Spark City, however, represents an instance of a retailer gamifying training, and there appears to be a need. More retailers are adopting new technologies like cashierless checkout that are capable of either replacing human associates, or displacing them to the point that they need to be trained on the fly for newly defined jobs. Also, even amid the overall digital transformation of stores, some retailers have been slow to provide their store associates with mobile technology and other advanced tools that could help them perform better on the sales floor.

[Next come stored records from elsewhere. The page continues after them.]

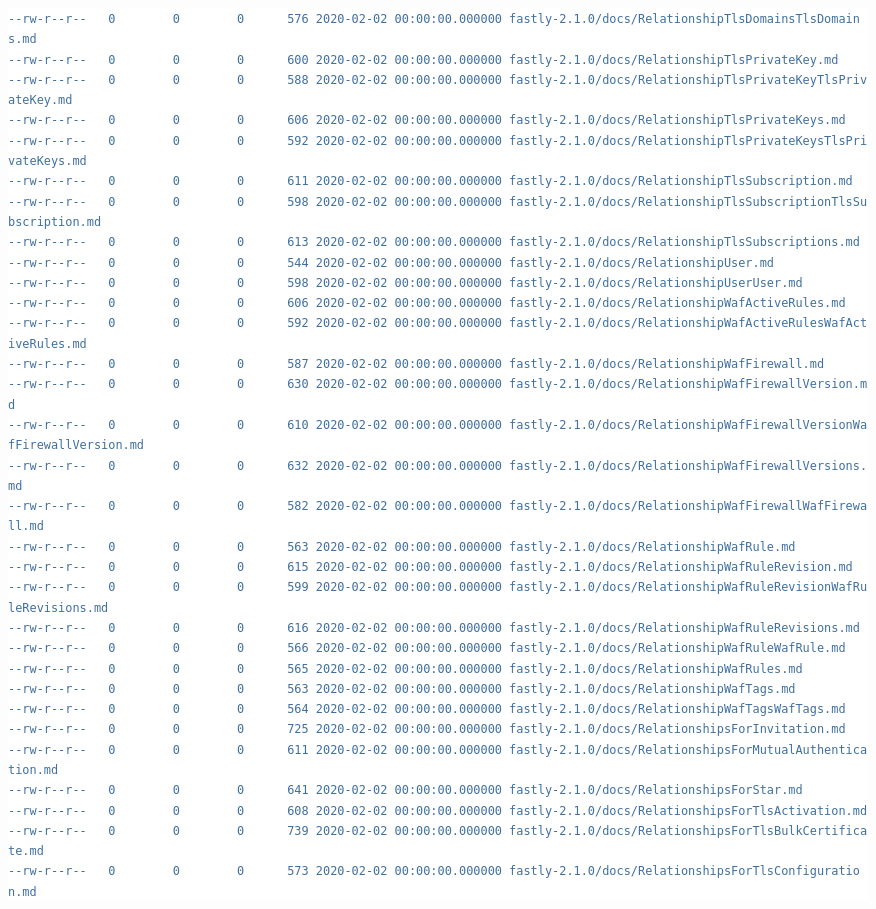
 ```diff
--rw-r--r--   0        0        0      576 2020-02-02 00:00:00.000000 fastly-2.1.0/docs/RelationshipTlsDomainsTlsDomains.md
--rw-r--r--   0        0        0      600 2020-02-02 00:00:00.000000 fastly-2.1.0/docs/RelationshipTlsPrivateKey.md
--rw-r--r--   0        0        0      588 2020-02-02 00:00:00.000000 fastly-2.1.0/docs/RelationshipTlsPrivateKeyTlsPrivateKey.md
--rw-r--r--   0        0        0      606 2020-02-02 00:00:00.000000 fastly-2.1.0/docs/RelationshipTlsPrivateKeys.md
--rw-r--r--   0        0        0      592 2020-02-02 00:00:00.000000 fastly-2.1.0/docs/RelationshipTlsPrivateKeysTlsPrivateKeys.md
--rw-r--r--   0        0        0      611 2020-02-02 00:00:00.000000 fastly-2.1.0/docs/RelationshipTlsSubscription.md
--rw-r--r--   0        0        0      598 2020-02-02 00:00:00.000000 fastly-2.1.0/docs/RelationshipTlsSubscriptionTlsSubscription.md
--rw-r--r--   0        0        0      613 2020-02-02 00:00:00.000000 fastly-2.1.0/docs/RelationshipTlsSubscriptions.md
--rw-r--r--   0        0        0      544 2020-02-02 00:00:00.000000 fastly-2.1.0/docs/RelationshipUser.md
--rw-r--r--   0        0        0      598 2020-02-02 00:00:00.000000 fastly-2.1.0/docs/RelationshipUserUser.md
--rw-r--r--   0        0        0      606 2020-02-02 00:00:00.000000 fastly-2.1.0/docs/RelationshipWafActiveRules.md
--rw-r--r--   0        0        0      592 2020-02-02 00:00:00.000000 fastly-2.1.0/docs/RelationshipWafActiveRulesWafActiveRules.md
--rw-r--r--   0        0        0      587 2020-02-02 00:00:00.000000 fastly-2.1.0/docs/RelationshipWafFirewall.md
--rw-r--r--   0        0        0      630 2020-02-02 00:00:00.000000 fastly-2.1.0/docs/RelationshipWafFirewallVersion.md
--rw-r--r--   0        0        0      610 2020-02-02 00:00:00.000000 fastly-2.1.0/docs/RelationshipWafFirewallVersionWafFirewallVersion.md
--rw-r--r--   0        0        0      632 2020-02-02 00:00:00.000000 fastly-2.1.0/docs/RelationshipWafFirewallVersions.md
--rw-r--r--   0        0        0      582 2020-02-02 00:00:00.000000 fastly-2.1.0/docs/RelationshipWafFirewallWafFirewall.md
--rw-r--r--   0        0        0      563 2020-02-02 00:00:00.000000 fastly-2.1.0/docs/RelationshipWafRule.md
--rw-r--r--   0        0        0      615 2020-02-02 00:00:00.000000 fastly-2.1.0/docs/RelationshipWafRuleRevision.md
--rw-r--r--   0        0        0      599 2020-02-02 00:00:00.000000 fastly-2.1.0/docs/RelationshipWafRuleRevisionWafRuleRevisions.md
--rw-r--r--   0        0        0      616 2020-02-02 00:00:00.000000 fastly-2.1.0/docs/RelationshipWafRuleRevisions.md
--rw-r--r--   0        0        0      566 2020-02-02 00:00:00.000000 fastly-2.1.0/docs/RelationshipWafRuleWafRule.md
--rw-r--r--   0        0        0      565 2020-02-02 00:00:00.000000 fastly-2.1.0/docs/RelationshipWafRules.md
--rw-r--r--   0        0        0      563 2020-02-02 00:00:00.000000 fastly-2.1.0/docs/RelationshipWafTags.md
--rw-r--r--   0        0        0      564 2020-02-02 00:00:00.000000 fastly-2.1.0/docs/RelationshipWafTagsWafTags.md
--rw-r--r--   0        0        0      725 2020-02-02 00:00:00.000000 fastly-2.1.0/docs/RelationshipsForInvitation.md
--rw-r--r--   0        0        0      611 2020-02-02 00:00:00.000000 fastly-2.1.0/docs/RelationshipsForMutualAuthentication.md
--rw-r--r--   0        0        0      641 2020-02-02 00:00:00.000000 fastly-2.1.0/docs/RelationshipsForStar.md
--rw-r--r--   0        0        0      608 2020-02-02 00:00:00.000000 fastly-2.1.0/docs/RelationshipsForTlsActivation.md
--rw-r--r--   0        0        0      739 2020-02-02 00:00:00.000000 fastly-2.1.0/docs/RelationshipsForTlsBulkCertificate.md
--rw-r--r--   0        0        0      573 2020-02-02 00:00:00.000000 fastly-2.1.0/docs/RelationshipsForTlsConfiguration.md
```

Studies such as Zebra Technologies’ Global Shopper Study have shown that store associates are feeling overwhelmed, and know they could do better with some help.
Walmart also was an early adopter of virtual reality-based training tools, which it expanded for use in all of its U.S. stores last year. It also has offered some store associates financial assistance as they pursue college degrees.
Other food retailers have integrated new technology tools into their training procedures. Southeastern Grocers recently partnered with Waterloo, Ontario-based training software provider Axonify on a "microlearning" platform that delivers three to five minutes of information a day to store associates on mobile devices through a program called Gnome. The retailer started off with voluntary cashier training with about 12 topics and now the platform trains all 45,000 associates across 450 topics, Liz Thompson, Southeastern Grocer's Chief People Officer, told Grocery Dive at the recent National Retail Federation show in New York.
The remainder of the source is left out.